Better Way of Training

The newer approach to training considers the animal’s motivations for learning, their comprehension, and the incremental steps for learning. The philosophy is simple and direct.

Keys to Modifying Behavior

Modification is surprisingly simple and easy at least for the pet. Animals do what is rewarding to them. We can change their behavior by no longer rewarding inappropriate ones and rewarding those which we deem appropriate. The challenge is human involvement because it requires observation and modifying our own habits when pets are around. As a result, we are always communicating so every interaction we have with the pet is a training session.

Learn to Lead – Like a Partner in a Dance

Once we approach behavior modification in this manner, we realize training is like a dance. When partners dance as a couple, one leads and the other follows. The leader decides which steps to perform and then guides his partner clearly so the partner can follow.

Training animals requires an understanding of the big dance and an ability to break the movements down into little steps. Little differences in movement can make big differences in behavior. We convey this to the animal through our body language and perfectly timed rewards. We set rules by rewarding good behaviors and removing rewards for inappropriate behavior. Good behavior will become a habit.

The use of punishment and an animal’s emotional state

Training also needs to address the underlying emotional state. If an animal is fearful, a leader who “dominates” will not change the emotions.

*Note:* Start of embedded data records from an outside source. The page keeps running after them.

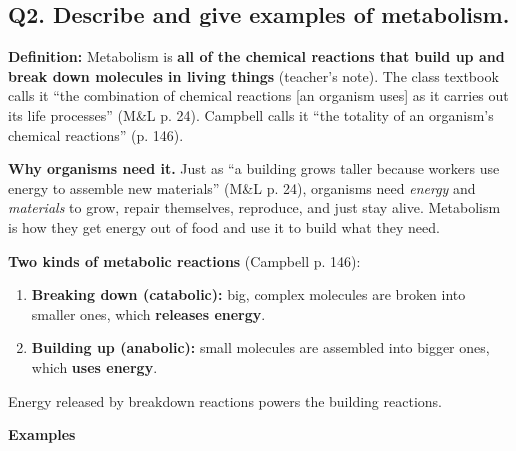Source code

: \documentclass[11pt,letterpaper]{article}
\begin{document}
\subsection{Q2. Describe and give examples of metabolism.}

\textbf{Definition:} Metabolism is \textbf{all of the chemical reactions that build up and break down molecules in living things} (teacher's note). The class textbook calls it ``the combination of chemical reactions [an organism uses] as it carries out its life processes'' (M\&L p. 24). Campbell calls it ``the totality of an organism's chemical reactions'' (p. 146).

\textbf{Why organisms need it.} Just as ``a building grows taller because workers use energy to assemble new materials'' (M\&L p. 24), organisms need \emph{energy} and \emph{materials} to grow, repair themselves, reproduce, and just stay alive. Metabolism is how they get energy out of food and use it to build what they need.

\textbf{Two kinds of metabolic reactions} (Campbell p. 146):
\begin{enumerate}
  \item \textbf{Breaking down (catabolic):} big, complex molecules are broken into smaller ones, which \textbf{releases energy}.
  \item \textbf{Building up (anabolic):} small molecules are assembled into bigger ones, which \textbf{uses energy}.
\end{enumerate}

Energy released by breakdown reactions powers the building reactions.

\textbf{Examples}
\end{document}
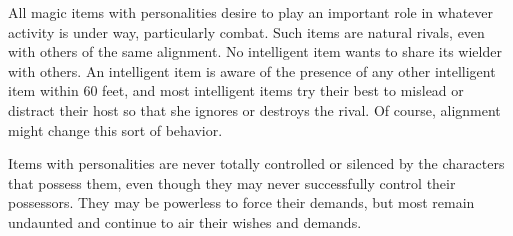 All magic items with personalities desire to play an important role in whatever activity is under way, particularly combat. Such items are natural rivals, even with others of the same alignment. No intelligent item wants to share its wielder with others. An intelligent item is aware of the presence of any other intelligent item within 60 feet, and most intelligent items try their best to mislead or distract their host so that she ignores or destroys the rival. Of course, alignment might change this sort of behavior. 
				
Items with personalities are never totally controlled or silenced by the characters that possess them, even though they may never successfully control their possessors. They may be powerless to force their demands, but most remain undaunted and continue to air their wishes and demands.
        	
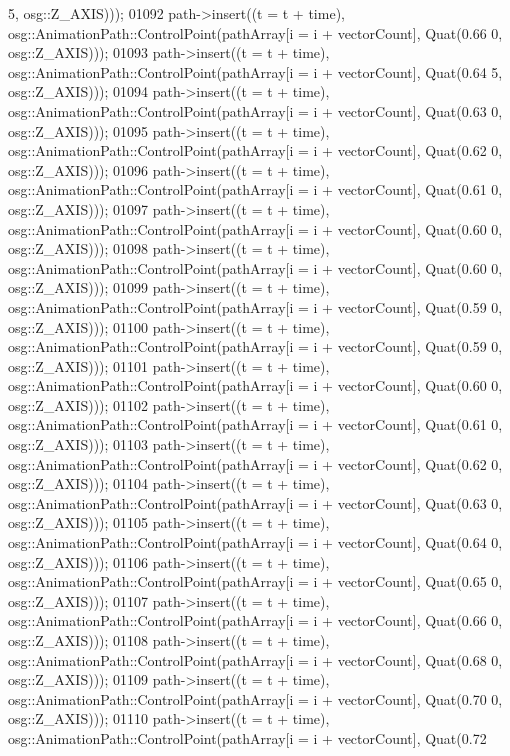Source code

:\begin{DoxyCode}
      5, osg::Z\_AXIS)));
01092     path->insert((t = t + time), osg::AnimationPath::ControlPoint(pathArray[i = i + vectorCount], Quat(0.66
      0, osg::Z\_AXIS)));
01093     path->insert((t = t + time), osg::AnimationPath::ControlPoint(pathArray[i = i + vectorCount], Quat(0.64
      5, osg::Z\_AXIS)));
01094     path->insert((t = t + time), osg::AnimationPath::ControlPoint(pathArray[i = i + vectorCount], Quat(0.63
      0, osg::Z\_AXIS)));
01095     path->insert((t = t + time), osg::AnimationPath::ControlPoint(pathArray[i = i + vectorCount], Quat(0.62
      0, osg::Z\_AXIS)));
01096     path->insert((t = t + time), osg::AnimationPath::ControlPoint(pathArray[i = i + vectorCount], Quat(0.61
      0, osg::Z\_AXIS)));
01097     path->insert((t = t + time), osg::AnimationPath::ControlPoint(pathArray[i = i + vectorCount], Quat(0.60
      0, osg::Z\_AXIS)));
01098     path->insert((t = t + time), osg::AnimationPath::ControlPoint(pathArray[i = i + vectorCount], Quat(0.60
      0, osg::Z\_AXIS)));
01099     path->insert((t = t + time), osg::AnimationPath::ControlPoint(pathArray[i = i + vectorCount], Quat(0.59
      0, osg::Z\_AXIS)));
01100     path->insert((t = t + time), osg::AnimationPath::ControlPoint(pathArray[i = i + vectorCount], Quat(0.59
      0, osg::Z\_AXIS)));
01101     path->insert((t = t + time), osg::AnimationPath::ControlPoint(pathArray[i = i + vectorCount], Quat(0.60
      0, osg::Z\_AXIS)));
01102     path->insert((t = t + time), osg::AnimationPath::ControlPoint(pathArray[i = i + vectorCount], Quat(0.61
      0, osg::Z\_AXIS)));
01103     path->insert((t = t + time), osg::AnimationPath::ControlPoint(pathArray[i = i + vectorCount], Quat(0.62
      0, osg::Z\_AXIS)));
01104     path->insert((t = t + time), osg::AnimationPath::ControlPoint(pathArray[i = i + vectorCount], Quat(0.63
      0, osg::Z\_AXIS)));
01105     path->insert((t = t + time), osg::AnimationPath::ControlPoint(pathArray[i = i + vectorCount], Quat(0.64
      0, osg::Z\_AXIS)));
01106     path->insert((t = t + time), osg::AnimationPath::ControlPoint(pathArray[i = i + vectorCount], Quat(0.65
      0, osg::Z\_AXIS)));
01107     path->insert((t = t + time), osg::AnimationPath::ControlPoint(pathArray[i = i + vectorCount], Quat(0.66
      0, osg::Z\_AXIS)));
01108     path->insert((t = t + time), osg::AnimationPath::ControlPoint(pathArray[i = i + vectorCount], Quat(0.68
      0, osg::Z\_AXIS)));
01109     path->insert((t = t + time), osg::AnimationPath::ControlPoint(pathArray[i = i + vectorCount], Quat(0.70
      0, osg::Z\_AXIS)));
01110     path->insert((t = t + time), osg::AnimationPath::ControlPoint(pathArray[i = i + vectorCount], Quat(0.72

\end{DoxyCode}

The use of force in training can cause animals to seem stubborn and willful when they are actually frustrated and confused. They will have little motivation to perform the commanded behaviors other than the desire to avoid fear and pain. Punishment does not take into consideration the motivation of the animal nor does it tell them what they should be doing. Instead, punishment just tells them what they should not be doing.
The purpose of force in most cases is to stop a behavior. Overall, force suppresses behavior only temporarily, especially when the animal is not rewarded for appropriate behaviors, nor does it address the underlying emotional state.

Humans fall back on punishment because it is easier to react in the moment to a problem than to think about how to prevent the problem instead. Instead, be proactive and remove the “punishment” crutch.